Bachar al-Assad leur a fait tirer dessus, à la mitraillette. Puis il a fait libérer les plus illuminés des islamistes pour pouvoir dire au monde que c’était lui ou Daesh et tout ce qu’il veut aujourd’hui, c’est restaurer la plénitude de sa dictature familiale. 

Son principal allié, l’Iran chiite, a mobilisé d’immenses moyens financiers et humains pour sauver son régime car il est essentiel pour l’ancienne Perse, perse et non pas arabe, que la Syrie reste gouvernée par des chiites et demeure ainsi l’instrument privilégié de sa projection dans ce Proche-Orient arabe où elle veut retrouver la prééminence régionale qu’elle avait perdue il y a treize siècle, face à l’Arabie que Mahomet venait d’unir sous la bannière de l’islam.

Entre l’Iran et l’Arabie aujourd’hui saoudite, c’est un match retour qui se joue. Ni l’une ni l’autre ne peut perdre  car l’enjeu n’est pas syrien mais régional et dans cet affrontement entre les deux grandes religions de l’islam et leurs puissances tutélaires, la Turquie sunnite avait longtemps fait front avec les autres sunnites jusqu’à ce qu’elle réalise qu’un nouveau Kurdistan autonome pouvait naître, à sa frontière, d’un éclatement de la Syrie et qu’elle ne se range donc aux côtés des Iraniens et des Russes afin de maintenir l’intégrité syrienne. 

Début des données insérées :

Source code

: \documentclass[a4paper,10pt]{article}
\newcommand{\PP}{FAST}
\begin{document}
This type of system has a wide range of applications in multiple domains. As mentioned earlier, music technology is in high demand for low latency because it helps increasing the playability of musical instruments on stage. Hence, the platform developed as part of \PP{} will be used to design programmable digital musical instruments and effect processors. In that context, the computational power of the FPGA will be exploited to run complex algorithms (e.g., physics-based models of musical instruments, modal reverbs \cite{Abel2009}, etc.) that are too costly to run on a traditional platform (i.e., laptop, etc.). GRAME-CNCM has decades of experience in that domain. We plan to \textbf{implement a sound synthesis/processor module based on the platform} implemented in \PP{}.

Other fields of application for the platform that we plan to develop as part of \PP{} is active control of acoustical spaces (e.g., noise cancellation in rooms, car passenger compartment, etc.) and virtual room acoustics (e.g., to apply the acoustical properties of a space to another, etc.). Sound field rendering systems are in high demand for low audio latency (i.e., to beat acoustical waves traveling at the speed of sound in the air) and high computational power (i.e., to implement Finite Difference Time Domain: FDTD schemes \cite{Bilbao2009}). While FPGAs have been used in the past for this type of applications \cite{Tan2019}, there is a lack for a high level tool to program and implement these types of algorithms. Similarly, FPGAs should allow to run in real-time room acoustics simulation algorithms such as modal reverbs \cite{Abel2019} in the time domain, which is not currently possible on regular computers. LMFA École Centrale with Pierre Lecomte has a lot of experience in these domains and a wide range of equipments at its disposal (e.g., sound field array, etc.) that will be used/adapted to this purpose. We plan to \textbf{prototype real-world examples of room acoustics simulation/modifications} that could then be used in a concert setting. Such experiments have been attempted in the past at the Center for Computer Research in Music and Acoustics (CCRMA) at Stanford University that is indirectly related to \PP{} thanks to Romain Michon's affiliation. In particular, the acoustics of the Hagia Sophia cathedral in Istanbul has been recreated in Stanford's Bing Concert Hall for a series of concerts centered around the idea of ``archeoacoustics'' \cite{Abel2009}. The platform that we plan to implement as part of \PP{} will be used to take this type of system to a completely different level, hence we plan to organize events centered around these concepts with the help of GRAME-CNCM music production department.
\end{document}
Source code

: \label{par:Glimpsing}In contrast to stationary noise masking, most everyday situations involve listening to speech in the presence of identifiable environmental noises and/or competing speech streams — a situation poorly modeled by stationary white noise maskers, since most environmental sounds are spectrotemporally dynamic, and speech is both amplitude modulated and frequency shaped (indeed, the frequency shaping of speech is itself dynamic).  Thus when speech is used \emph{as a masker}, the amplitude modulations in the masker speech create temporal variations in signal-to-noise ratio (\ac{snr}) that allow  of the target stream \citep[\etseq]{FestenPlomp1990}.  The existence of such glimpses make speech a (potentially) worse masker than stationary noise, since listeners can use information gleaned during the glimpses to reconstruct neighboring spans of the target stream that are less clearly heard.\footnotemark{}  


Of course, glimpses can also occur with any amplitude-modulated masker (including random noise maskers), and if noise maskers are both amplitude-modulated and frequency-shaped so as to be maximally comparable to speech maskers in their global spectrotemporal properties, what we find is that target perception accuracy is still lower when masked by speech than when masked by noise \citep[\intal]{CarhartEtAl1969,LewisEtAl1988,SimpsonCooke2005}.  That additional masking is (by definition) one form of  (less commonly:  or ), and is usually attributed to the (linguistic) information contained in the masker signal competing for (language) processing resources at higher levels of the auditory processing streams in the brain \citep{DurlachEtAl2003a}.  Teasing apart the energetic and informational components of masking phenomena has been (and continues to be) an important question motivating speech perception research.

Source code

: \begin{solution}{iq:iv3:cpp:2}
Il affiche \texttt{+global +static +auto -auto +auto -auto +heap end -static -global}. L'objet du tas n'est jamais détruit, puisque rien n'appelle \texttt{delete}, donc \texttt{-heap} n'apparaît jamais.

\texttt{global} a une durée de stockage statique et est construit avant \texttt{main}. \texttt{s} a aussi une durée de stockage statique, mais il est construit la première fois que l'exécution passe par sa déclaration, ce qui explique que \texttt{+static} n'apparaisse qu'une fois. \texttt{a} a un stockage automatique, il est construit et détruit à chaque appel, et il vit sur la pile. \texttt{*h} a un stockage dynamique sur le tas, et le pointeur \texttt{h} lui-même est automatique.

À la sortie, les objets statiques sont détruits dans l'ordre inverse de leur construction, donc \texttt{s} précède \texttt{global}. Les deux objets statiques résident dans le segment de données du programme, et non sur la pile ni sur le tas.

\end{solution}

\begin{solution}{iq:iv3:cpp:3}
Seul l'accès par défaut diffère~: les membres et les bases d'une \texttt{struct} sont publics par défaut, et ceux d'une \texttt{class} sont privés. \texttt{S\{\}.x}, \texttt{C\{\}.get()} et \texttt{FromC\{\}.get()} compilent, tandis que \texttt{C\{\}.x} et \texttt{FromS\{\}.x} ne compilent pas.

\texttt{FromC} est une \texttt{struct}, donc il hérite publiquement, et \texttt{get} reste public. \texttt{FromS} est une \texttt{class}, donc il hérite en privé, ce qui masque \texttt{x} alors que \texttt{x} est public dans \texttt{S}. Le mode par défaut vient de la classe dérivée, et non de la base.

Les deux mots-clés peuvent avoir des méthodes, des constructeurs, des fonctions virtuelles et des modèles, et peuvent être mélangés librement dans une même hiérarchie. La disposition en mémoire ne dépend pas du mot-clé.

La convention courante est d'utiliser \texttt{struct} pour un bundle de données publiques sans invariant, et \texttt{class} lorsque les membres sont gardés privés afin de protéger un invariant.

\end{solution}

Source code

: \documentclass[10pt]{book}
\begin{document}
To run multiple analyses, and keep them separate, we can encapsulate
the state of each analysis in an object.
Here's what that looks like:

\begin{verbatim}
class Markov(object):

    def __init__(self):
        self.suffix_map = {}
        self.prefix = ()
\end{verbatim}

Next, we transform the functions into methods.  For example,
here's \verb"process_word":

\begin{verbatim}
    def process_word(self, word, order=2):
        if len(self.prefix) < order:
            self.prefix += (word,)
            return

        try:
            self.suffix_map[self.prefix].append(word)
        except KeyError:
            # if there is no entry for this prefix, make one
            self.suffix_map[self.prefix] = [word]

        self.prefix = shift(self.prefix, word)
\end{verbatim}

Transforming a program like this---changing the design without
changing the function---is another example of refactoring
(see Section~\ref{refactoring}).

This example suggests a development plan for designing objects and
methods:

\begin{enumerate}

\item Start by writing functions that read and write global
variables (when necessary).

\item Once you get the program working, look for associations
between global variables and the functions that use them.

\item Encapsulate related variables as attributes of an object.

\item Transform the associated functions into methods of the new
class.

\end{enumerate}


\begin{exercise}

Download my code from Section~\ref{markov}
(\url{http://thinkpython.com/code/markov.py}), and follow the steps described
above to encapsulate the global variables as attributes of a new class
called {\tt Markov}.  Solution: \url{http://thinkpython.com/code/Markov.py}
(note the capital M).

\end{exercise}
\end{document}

La Russie maintenant. Vladimir Poutine s’est engagée en Syrie car il a vu que les Etats-Unis ne voulaient pas mettre une phalange dans ce conflit et qu’il pouvait donc, en s’appuyant sur les Iraniens et Bachar al-Assad, reprendre pied au Proche-Orient d’où la Russie était exclue depuis de longues années.

C’est ce qu’il a fait mais, ce faisant, il est devenu l’otage des Iraniens et du clan Assad dont il lui est désormais difficile de se désolidariser en leur imposant un compromis avant leur complète victoire. A Alep hier, à la Ghouta maintenant, la Russie n’est qu’un auxiliaire des Iraniens. Elle n’a plus rien là d’une grande puissance et c’est pour se redonner de la marge, de l'indépendance vis-à-vis de Téhéran, qu’elle pourrait peut-être – peut-être car c’est encore en discussion – ne pas opposer aujourd’hui son veto à une résolution du Conseil de sécurité demandant un mois de cessez-le-feu.